France’s Macron in Benin to discuss security and culture

President Macron continues with his visit to three African countries to improve relations with former colonies.

French President Emmanuel Macron and his Benin counterpart, Patrice Talon
French President Emmanuel Macron and his Benin counterpart, Patrice Talon, take part in the signing of an agreement for the return of looted cultural artefacts to the African country, at the Elysee Palace in Paris, on November 9, 2021 [File: Sarah Meyssonnier/Pool/AFP]

French President Emmanuel Macron is due to visit Benin to meet his counterpart, Patrice Talon, after Tuesday’s visit to Cameroon, where he met president Paul Biya.

During Macron’s visit on Wednesday, they will discuss security concerns and culture.
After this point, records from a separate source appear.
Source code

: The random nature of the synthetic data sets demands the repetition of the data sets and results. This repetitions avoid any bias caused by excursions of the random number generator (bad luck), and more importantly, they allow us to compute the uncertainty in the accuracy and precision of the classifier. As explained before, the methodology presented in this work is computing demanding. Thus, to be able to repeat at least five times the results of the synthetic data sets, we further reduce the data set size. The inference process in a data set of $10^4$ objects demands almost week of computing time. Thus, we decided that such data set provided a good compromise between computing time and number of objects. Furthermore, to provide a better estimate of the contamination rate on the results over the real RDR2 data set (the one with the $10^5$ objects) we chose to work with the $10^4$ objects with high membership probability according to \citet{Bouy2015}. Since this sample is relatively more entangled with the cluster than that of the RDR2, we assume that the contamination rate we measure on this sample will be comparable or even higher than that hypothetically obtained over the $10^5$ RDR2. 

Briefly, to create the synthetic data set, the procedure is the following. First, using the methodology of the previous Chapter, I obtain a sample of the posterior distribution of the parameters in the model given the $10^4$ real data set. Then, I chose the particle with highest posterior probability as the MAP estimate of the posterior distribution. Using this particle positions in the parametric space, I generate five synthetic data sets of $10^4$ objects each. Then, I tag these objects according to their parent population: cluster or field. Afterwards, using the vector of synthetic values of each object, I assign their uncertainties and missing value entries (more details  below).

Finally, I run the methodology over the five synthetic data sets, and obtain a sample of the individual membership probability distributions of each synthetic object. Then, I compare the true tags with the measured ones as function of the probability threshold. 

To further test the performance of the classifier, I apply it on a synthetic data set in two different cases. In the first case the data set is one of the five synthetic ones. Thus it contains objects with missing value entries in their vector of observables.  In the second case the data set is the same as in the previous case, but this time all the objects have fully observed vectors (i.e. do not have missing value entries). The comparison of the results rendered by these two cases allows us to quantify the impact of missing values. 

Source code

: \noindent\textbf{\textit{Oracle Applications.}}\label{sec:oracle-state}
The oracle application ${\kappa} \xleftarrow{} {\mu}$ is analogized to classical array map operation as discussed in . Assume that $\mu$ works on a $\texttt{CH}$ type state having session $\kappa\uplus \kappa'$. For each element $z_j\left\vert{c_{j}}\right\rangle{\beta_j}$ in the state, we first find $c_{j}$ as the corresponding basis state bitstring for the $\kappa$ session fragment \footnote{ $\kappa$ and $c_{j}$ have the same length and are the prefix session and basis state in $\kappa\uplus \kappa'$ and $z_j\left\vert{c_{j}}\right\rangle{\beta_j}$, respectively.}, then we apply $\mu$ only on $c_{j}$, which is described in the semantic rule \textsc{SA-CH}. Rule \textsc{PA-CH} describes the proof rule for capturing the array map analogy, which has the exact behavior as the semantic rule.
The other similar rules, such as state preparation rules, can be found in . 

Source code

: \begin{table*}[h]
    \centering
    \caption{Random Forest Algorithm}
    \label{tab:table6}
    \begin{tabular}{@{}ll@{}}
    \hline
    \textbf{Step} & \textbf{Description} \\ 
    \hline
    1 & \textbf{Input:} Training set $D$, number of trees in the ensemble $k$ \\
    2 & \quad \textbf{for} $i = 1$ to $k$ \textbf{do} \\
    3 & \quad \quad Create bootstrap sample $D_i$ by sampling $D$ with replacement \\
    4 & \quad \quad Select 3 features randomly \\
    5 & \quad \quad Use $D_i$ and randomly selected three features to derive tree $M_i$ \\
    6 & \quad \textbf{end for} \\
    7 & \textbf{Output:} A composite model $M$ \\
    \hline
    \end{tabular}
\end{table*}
There have been increased attacks from rebel groups for months in northern Benin and the authorities have said they have recorded nearly 20 attacks by rebel groups since the end of 2021.

Paris has been closely monitoring the situation and will have discussions about possible support.

Macron and Talon will also visit an exhibition devoted to the royal treasures of Abomey, returned by France last November.

It is part of a trove of 26 artefacts that were stolen by French officials from Benin 130 years ago during the colonial era, fulfilling a promise made by Macron to restore a lost part of Africa’s heritage.

During Tuesday’s visit to capital Yaounde, he said the archives on French colonial rule in Cameroon would be opened “in full” and asked historians to shed light on the period’s “painful moments” and establish “responsibilities”.

Macron is currently on a trip to three African countries with hopes to reset France’s relations with the continent, where many nations are former French colonies and anti-French sentiments are on the rise.

He will conclude his Africa trip in Guinea-Bissau on Thursday.

France has been losing its sphere of influence on the continent, especially in French-speaking West and Central Africa, as evidenced by the recent decision of two former colonies Gabon and Togo to join the Commonwealth, Britain’s club of mostly former colonies.

In Chad and Senegal, during recent anti-government protests, several French businesses were targeted, demonstrating anger against the former colonial power.